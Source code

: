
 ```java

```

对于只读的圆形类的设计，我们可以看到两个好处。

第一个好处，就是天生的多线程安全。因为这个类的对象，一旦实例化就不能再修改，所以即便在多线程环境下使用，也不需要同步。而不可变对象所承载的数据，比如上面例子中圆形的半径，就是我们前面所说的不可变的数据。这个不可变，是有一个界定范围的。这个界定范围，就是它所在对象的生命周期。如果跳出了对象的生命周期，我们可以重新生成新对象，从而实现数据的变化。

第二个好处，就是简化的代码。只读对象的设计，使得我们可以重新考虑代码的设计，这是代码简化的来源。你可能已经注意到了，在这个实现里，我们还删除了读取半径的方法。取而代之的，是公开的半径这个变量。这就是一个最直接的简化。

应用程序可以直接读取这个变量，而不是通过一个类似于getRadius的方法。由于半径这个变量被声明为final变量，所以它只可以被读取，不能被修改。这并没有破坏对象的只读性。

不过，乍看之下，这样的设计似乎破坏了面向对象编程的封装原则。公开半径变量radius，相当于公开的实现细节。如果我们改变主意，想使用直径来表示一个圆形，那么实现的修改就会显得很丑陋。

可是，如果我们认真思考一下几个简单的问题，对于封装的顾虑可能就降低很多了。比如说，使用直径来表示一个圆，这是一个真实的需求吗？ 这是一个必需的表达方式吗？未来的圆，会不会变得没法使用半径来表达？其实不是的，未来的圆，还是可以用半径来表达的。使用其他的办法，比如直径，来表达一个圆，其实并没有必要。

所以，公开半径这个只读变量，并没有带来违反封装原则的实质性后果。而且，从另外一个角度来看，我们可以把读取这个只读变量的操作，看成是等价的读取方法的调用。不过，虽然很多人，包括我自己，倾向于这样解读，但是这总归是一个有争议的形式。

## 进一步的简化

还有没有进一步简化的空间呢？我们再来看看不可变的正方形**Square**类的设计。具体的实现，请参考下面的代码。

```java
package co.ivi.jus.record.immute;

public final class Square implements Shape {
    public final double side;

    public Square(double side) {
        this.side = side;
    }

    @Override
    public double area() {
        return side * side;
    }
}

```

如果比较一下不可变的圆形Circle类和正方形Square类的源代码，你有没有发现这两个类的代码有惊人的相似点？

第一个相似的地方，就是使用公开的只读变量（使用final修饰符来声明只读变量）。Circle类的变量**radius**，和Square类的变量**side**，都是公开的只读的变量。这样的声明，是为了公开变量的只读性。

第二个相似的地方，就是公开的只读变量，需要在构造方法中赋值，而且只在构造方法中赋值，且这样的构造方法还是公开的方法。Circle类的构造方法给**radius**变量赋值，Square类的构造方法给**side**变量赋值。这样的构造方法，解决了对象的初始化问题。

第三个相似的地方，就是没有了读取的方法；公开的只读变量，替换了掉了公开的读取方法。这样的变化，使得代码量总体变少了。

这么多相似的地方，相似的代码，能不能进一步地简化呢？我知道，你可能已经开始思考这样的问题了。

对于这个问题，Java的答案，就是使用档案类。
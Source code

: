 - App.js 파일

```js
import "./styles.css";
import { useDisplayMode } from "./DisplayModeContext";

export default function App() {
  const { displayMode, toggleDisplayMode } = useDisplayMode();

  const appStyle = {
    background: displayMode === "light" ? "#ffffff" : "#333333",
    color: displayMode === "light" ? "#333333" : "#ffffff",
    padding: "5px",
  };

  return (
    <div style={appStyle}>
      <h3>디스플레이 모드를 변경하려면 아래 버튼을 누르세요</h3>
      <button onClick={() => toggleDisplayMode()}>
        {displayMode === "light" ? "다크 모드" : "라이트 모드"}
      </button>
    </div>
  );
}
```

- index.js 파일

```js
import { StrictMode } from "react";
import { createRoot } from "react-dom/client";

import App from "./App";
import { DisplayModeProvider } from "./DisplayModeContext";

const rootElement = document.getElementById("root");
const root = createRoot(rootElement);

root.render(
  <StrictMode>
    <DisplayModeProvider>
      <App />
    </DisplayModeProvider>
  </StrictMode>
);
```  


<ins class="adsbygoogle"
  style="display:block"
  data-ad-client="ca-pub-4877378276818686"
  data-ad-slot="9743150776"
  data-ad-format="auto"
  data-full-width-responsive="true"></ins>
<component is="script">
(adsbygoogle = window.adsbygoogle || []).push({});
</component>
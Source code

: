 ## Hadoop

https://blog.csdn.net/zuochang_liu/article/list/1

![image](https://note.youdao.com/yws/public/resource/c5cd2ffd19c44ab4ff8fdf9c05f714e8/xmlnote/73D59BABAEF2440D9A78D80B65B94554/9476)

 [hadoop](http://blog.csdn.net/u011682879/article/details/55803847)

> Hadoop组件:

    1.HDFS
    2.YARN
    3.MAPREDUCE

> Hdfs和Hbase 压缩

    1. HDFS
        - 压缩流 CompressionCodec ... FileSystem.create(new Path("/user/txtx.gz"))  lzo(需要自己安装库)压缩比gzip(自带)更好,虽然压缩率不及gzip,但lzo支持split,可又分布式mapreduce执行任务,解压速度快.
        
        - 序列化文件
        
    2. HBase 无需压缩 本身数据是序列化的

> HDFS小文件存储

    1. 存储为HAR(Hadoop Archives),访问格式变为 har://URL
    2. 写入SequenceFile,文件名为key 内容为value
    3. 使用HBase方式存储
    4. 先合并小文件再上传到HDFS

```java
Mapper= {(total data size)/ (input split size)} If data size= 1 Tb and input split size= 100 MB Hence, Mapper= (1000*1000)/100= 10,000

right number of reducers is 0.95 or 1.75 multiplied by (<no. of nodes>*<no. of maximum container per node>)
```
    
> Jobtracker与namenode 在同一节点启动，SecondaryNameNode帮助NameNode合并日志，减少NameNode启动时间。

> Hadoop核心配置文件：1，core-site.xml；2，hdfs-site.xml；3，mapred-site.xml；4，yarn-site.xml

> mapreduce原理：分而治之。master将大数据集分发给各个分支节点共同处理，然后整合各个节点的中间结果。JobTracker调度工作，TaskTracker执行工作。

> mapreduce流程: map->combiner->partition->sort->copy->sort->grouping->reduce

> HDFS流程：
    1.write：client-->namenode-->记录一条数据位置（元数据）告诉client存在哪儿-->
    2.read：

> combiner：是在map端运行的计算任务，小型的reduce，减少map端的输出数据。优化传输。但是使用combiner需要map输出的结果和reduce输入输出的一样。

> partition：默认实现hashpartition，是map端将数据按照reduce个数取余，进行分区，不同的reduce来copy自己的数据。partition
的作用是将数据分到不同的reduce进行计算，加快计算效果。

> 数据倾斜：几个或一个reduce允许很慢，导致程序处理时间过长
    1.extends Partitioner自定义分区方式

• • • • • • •

Restate, word for word and with nothing added, the lines from the first line of the listing through the one where "第一个好处，就是天生的多线程" stands.

Source code

:
 ```java

```

对于只读的圆形类的设计，我们可以看到两个好处。

第一个好处，就是天生的多线程安全。因为这个类的对象，一旦实例化就不能再修改，所以即便在多线程环境下使用，也不需要同步。而不可变对象所承载的数据，比如上面例子中圆形的半径，就是我们前面所说的不可变的数据。这个不可变，是有一个界定范围的。这个界定范围，就是它所在对象的生命周期。如果跳出了对象的生命周期，我们可以重新生成新对象，从而实现数据的变化。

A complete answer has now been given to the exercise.